NataliaOsipova · 12/06/2018 08:54

They used to post about books they'd read / share recipes / walks they'd been on / politics etc.

To some degree though, I do think you have to realise that having kids is a huge lifestyle change. Small children means that you don't get to read books/try new recipes/go on walks....or not very often, or not as much as you used to be able to! To some extent, then, their posts really are just reflecting their changing lives. The "bigging up" of the wife and mother bit may actually be borne out of insecurity about that changed life. I don't like all the social media crap (as you've probably gathered Grin, but if I (as a SAHM) were to use it, I'd probably put something like "Crap housewife and constant taxi service" because I'm happy with life and I'm not looking for approval from other people. I suspect these friends are seeking that validation (and, of course, the irony is they aren't getting that - at least not from you).

Lottapianos · 12/06/2018 08:59

:Look at my family" is slightly less self obsessed than "Look at meeeee. At meeeee. Look at meeeee."'

I find them exactly equal in terms of self absorption. 'Look at my family' means 'look at my family, who are extensions of me'. Go spend time with your family, enjoy it, just stop showing off about it and boring everyone to tears about it!

Deandre · 12/06/2018 09:01

But that is being insecure and nothing to do with losing themselves.

What I’m saying is I do many things.
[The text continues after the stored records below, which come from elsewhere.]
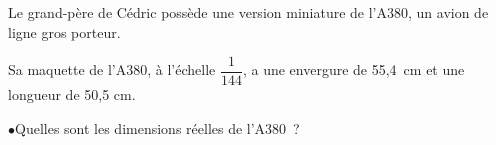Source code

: \documentclass[exercice]{thedocument}%
\begin{document}
%
\begin{minipage}[t]{.5\linewidth}
    Le grand-père de Cédric possède une version miniature de l'A380, un avion
    de ligne gros porteur.
\end{minipage}%
\begin{minipage}[t]{.5\linewidth}
\end{minipage}\par\medskip\noindent
Sa maquette de l'A380, à l'échelle $\dfrac1{144}$, a une envergure de
55,4~cm et une longueur de 50,5 cm.\par\medskip\noindent
$\bullet$\quad Quelles sont les dimensions réelles de l'A380~?
\end{document}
I run a business ( two in fact) I enjoy reading, faffing, creating, building and making things, I like to paint and I go out/spend time with friends....I do all those things but in my social media that has just friends and family on would probably think all I do is be a Mum, because I only post of my children. I don’t understand adults posting about them selves....why would someone be interested in me drinking a cup of coffee in star bucks??? I just don’t post shit like that. I post about my kids constantly though. If you was my friend you would think society has told me what to do and I’m just a denfensless and clueless about security Mum. But the actual truth is very far from it.

Social media is completely fake.....compleatly!!

NotAnotherJaffaCake · 12/06/2018 09:02

If it's all completely fine and a good thing to define yourself solely by virtue of your marriage and family relations, how come I almost never see a man doing it?

It's the result of a massive power imbalance, no matter if some women find some kind of validation/satsifaction out of it. It's not in the context of an equal society, it's in the context of a society where being reduced to your role as the support act is still seen as the pinnacle of your achievements.

That's not to say that the supporitve roles of wife and mother are not important. They are, hugely so. But the roles aren't the sole preserve of women, and it's not the be all and end all of women's achievements.